◆ ACTIVITY ◆
Scan the listing below and copy each line holding the word "which".

◆ EXTRACTED DATA ◆
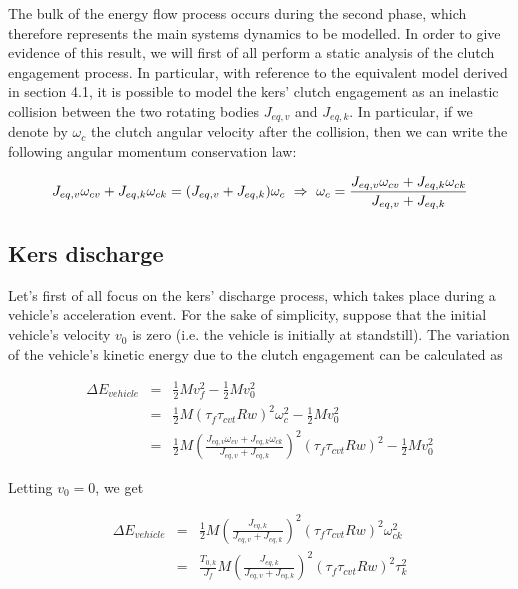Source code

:\documentclass[11pt]{article}
\begin{document}
The bulk of the energy flow process occurs during the second phase, which therefore represents the main systems dynamics to be modelled.
In order to give evidence of this result, we will first of all perform a static analysis of the clutch engagement process. In particular, with reference to the equivalent model derived in section 4.1, it is possible to model the kers' clutch engagement as an inelastic collision between the two rotating bodies $J_{eq,v}$ and $J_{eq,k}$. In particular, if we denote by $\omega_c$ the clutch angular velocity after the collision, then we can write the following angular momentum conservation law:

\begin{equation}
J_{eq,v}\omega_{cv}+J_{eq,k}\omega_{ck}=(J_{eq,v}+J_{eq,k})\omega_c\ \Rightarrow\ \omega_c= \frac{J_{eq,v}\omega_{cv}+J_{eq,k}\omega_{ck}}{J_{eq,v}+J_{eq,k}}\\
\end{equation}  

\subsection{Kers discharge}

Let's first of all focus on the kers' discharge process, which takes place during a vehicle's acceleration event. For the sake of simplicity, suppose that the initial vehicle's velocity $v_0$ is zero (i.e. the vehicle is initially at standstill). The variation of the vehicle's kinetic energy due to the clutch engagement can be calculated as

\begin{eqnarray}
	\Delta E_{vehicle}&=&\frac{1}{2}Mv_f^2-\frac{1}{2}Mv_0^2\\
	                  &=&\frac{1}{2}M(\tau_f \tau_{cvt}Rw)^2\omega_c^2-\frac{1}							  {2}Mv_0^2\\
	                  &=&\frac{1}{2}M\left(\frac{J_{eq,v}\omega_{cv}+J_{eq,k}       					  \omega_{ck}}{J_{eq,v}+J_{eq,k}}\right)^2(\tau_f \tau_{cvt}						  Rw)^2-\frac{1}{2}Mv_0^2
\end{eqnarray}  

Letting $v_0=0$, we get

\begin{eqnarray}
\Delta E_{vehicle}&=&\frac{1}{2}M\left(\frac{J_{eq,k}}{J_{eq,v}+J_{eq,k}}								 \right)^2(\tau_f \tau_{cvt}Rw)^2\omega_{ck}^2\\
                  &=&\frac{T_{0,k}}{J_f}M\left(\frac{J_{eq,k}}{J_{eq,v}+J_{eq,k}}					     \right)^2(\tau_f \tau_{cvt}Rw)^2 \tau_k^2
\end{eqnarray}
\end{document}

◆ WRITTEN SOLUTION ◆
The bulk of the energy flow process occurs during the second phase, which therefore represents the main systems dynamics to be modelled.
Let's first of all focus on the kers' discharge process, which takes place during a vehicle's acceleration event. For the sake of simplicity, suppose that the initial vehicle's velocity $v_0$ is zero (i.e. the vehicle is initially at standstill). The variation of the vehicle's kinetic energy due to the clutch engagement can be calculated as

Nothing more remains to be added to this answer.